The new facility is expected to become an important platform for research, product engineering, hands-on learning and industry-oriented skill development in the Internet of Things ecosystem. With a strong focus on embedded systems, IoT security, edge AI and indigenous hardware design, the centre aims to prepare students and faculty for the rapidly evolving world of smart and connected technologies.

The inauguration was held at Techpark-1 on the SRMIST Kattankulathur campus in the presence of senior officials, faculty members, researchers and students. Key dignitaries at the event included Shri Shrikrishna S Chippalkatti, Scientist-E, CDAC Bengaluru; Dr. M. Leenus Jesu Martin, Dean, Faculty of Engineering and Technology; Dr. Revathi Venkataraman, Chairperson, School of Computing; and Dr. M. Lakshmi, Head of the Department of Networking and Communications.

A New Step Toward Future-Ready Technology Education

The launch of the Centre for Internet of Things reflects SRMIST’s growing commitment to future-ready engineering education. As industries across the world move toward automation, smart infrastructure and data-driven systems, IoT has become one of the most important technology domains for students and researchers.

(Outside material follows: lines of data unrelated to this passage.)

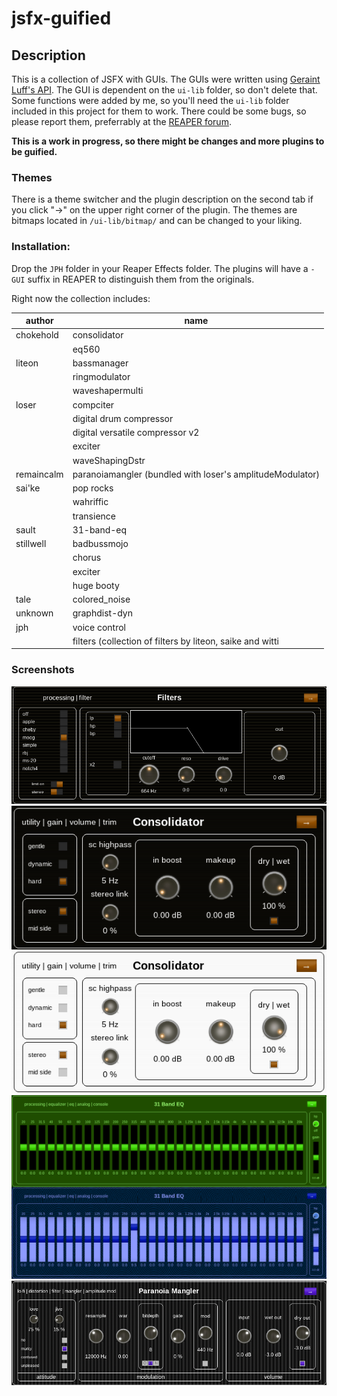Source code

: # jsfx-guified

## Description
This is a collection of JSFX with GUIs.
The GUIs were written using [Geraint Luff's API](https://github.com/geraintluff/jsfx-ui-lib). The GUI is dependent on the `ui-lib` folder, so don't delete that. Some functions were added by me, so you'll need the `ui-lib` folder included in this project for them to work.
There could be some bugs, so please report them, preferrably at the [REAPER forum](https://forum.cockos.com/showthread.php?t=246995).

**This is a work in progress, so there might be changes and more plugins to be guified.**

### Themes
There is a theme switcher and the plugin description on the second tab if you click "→" on the upper right corner of the plugin.
The themes are bitmaps located in `/ui-lib/bitmap/` and can be changed to your liking.

### Installation:
Drop the `JPH` folder in your Reaper Effects folder.
The plugins will have a `- GUI` suffix in REAPER to distinguish them from the originals.

Right now the collection includes:

|author|name|
|----|-----|
|chokehold|consolidator|
||eq560|
|liteon|bassmanager|
||ringmodulator|
||waveshapermulti|
|loser|compciter|
||digital drum compressor|
||digital versatile compressor v2|
||exciter|
||waveShapingDstr|
|remaincalm|paranoiamangler (bundled with loser's amplitudeModulator)|
|sai'ke|pop rocks|
||wahriffic|
||transience|
|sault|31-band-eq|
|stillwell|badbussmojo|
||chorus|
||exciter|
||huge booty|
|tale|colored_noise|
|unknown|graphdist-dyn|
|jph|voice control|
||filters (collection of filters by liteon, saike and witti|

### Screenshots
![Screenshot#1](https://github.com/JPH-jph/jsfx-guified/blob/main/screenshots/filters.png)
![Screenshot#2](https://github.com/JPH-jph/jsfx-guified/blob/main/screenshots/consolidator.png)
![Screenshot#3](https://github.com/JPH-jph/jsfx-guified/blob/main/screenshots/eq.png)
![Screenshot#34](https://github.com/JPH-jph/jsfx-guified/blob/main/screenshots/mangler.png)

Through this new centre, SRMIST aims to provide students with access to practical learning, advanced research opportunities and industry-relevant projects. The initiative is designed not just as an academic laboratory, but as a hub where students and faculty can work on real-world technology problems and develop usable solutions.

Collaboration with CDAC Bengaluru

One of the most important aspects of the new IoT centre is SRMIST’s collaboration with CDAC Bengaluru. CDAC is known for its work in advanced computing, embedded systems, ubiquitous computing and indigenous technology development. Its association with SRMIST is expected to bring strong technical expertise, mentoring support and access to indigenously developed systems and kits.

During the inauguration, Shri Shrikrishna S Chippalkatti highlighted CDAC’s experience in IoT-related technologies and ubiquitous computing. He explained that the systems and kits introduced through this collaboration are designed indigenously from hardware to software. This approach will allow students and researchers to understand the complete technology stack rather than working only with ready-made commercial platforms.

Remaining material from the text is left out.